National parks are established to protect and present outstanding representative examples of natural landscapes and natural phenomena that occur in Canada's 39 natural regions, as identified in the National Parks System Plan. These wild places, located in every province and territory, range from mountains and plains, to boreal forests and tundra, to lakes and glaciers, and much more. National parks protect the habitats, wildlife and ecosystem diversity representative of - and sometime unique to - the natural regions.


National parks are located on the Atlantic, Pacific and Arctic coasts, across the interior mountains and plains and Great Lakes, reaching as far north and south as Canada goes. They range in size from just under 9 km2 to almost 45,000 km2Parks Canada is responsible for both protecting the ecosystems of these magnificent natural areas and managing them for visitors to understand, appreciate, and enjoy in a way that doesn't compromise their integrity.


Parks Canada is working to maintain or restore the ecological integrity of national parks. This means keeping ecosystems healthy and whole. Maintaining or restoring ecological integrity is a challenging task that involves a good understanding of the dynamic nature of ecosystems and the stresses they face. It also requires collaboration among people whose actions influence the ecosystems and their sustainability - from neighbouring landowners and businesses, to local residents, visitors and governments. The above reflect the principles of ecosystem management.

Source: Parks Canada’s website.



Sable Island National Park Proposal

On May 18, 2010, the Honourable Jim Prentice, Canada’s Environment Minister and Minister Responsible for Parks Canada, and the Honourable John MacDonell, Nova Scotia’s Minister of Natural Resources, announced that the governments of Canada and Nova Scotia will take the necessary steps to explore how Sable Island could be designated as a national park under the Canada National Parks Act for the benefit of future generations.

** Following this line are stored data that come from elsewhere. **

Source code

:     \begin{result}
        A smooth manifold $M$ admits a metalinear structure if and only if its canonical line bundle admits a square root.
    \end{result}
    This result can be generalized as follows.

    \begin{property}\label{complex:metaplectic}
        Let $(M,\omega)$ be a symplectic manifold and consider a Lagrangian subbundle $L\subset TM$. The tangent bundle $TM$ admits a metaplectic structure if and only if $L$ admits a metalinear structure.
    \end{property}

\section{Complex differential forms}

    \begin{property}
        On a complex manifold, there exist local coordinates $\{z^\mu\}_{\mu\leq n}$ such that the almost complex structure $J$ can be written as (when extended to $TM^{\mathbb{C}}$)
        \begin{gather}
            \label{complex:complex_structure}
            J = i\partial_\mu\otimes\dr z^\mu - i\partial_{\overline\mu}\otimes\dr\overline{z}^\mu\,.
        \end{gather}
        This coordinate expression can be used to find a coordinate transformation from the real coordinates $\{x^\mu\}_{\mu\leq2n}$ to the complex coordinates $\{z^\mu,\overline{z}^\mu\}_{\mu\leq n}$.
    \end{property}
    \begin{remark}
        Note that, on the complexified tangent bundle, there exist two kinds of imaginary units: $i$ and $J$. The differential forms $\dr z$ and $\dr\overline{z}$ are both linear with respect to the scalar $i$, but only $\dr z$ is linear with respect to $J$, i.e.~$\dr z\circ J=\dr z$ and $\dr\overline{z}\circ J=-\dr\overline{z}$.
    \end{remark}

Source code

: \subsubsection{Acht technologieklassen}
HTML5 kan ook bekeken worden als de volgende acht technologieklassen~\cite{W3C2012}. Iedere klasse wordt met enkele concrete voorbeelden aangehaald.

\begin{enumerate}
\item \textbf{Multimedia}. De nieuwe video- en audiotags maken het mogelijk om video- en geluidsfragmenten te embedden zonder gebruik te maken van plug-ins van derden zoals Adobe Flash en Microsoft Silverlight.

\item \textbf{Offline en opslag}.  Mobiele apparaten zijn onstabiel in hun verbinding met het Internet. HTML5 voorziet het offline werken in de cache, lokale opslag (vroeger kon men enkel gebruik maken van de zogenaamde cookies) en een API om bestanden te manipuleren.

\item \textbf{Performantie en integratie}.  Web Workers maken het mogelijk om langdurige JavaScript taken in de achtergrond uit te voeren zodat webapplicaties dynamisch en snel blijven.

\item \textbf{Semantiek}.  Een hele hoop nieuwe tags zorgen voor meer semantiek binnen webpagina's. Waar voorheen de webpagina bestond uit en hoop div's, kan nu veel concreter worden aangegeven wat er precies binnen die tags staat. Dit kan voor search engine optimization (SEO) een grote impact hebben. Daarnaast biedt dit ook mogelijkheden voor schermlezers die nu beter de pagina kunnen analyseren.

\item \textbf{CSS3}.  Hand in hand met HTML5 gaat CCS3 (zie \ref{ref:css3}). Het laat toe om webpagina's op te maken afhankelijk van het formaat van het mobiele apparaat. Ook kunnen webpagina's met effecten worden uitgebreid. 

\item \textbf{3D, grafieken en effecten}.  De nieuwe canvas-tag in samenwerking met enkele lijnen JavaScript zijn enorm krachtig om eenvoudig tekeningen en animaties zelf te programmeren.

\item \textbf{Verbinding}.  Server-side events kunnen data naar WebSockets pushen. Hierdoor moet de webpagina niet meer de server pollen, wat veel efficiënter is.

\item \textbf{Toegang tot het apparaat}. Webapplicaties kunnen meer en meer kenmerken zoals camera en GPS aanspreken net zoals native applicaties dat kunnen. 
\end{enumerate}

Historic Sites - Parks Canada

Canada commemorates persons and events for their national historic significance as well as places. So far, over 1500 places, persons and events have been commemorated by the Government of Canada. And the list keeps growing as Canada's history unfolds.


Together, all these commemorations make up what is known as the system of National Historic Sites of Canada. In each generation the system has evolved with this nation's changing view of itself. Today there is a greater interest in social history reflecting the achievements and experiences of everyday Canadians.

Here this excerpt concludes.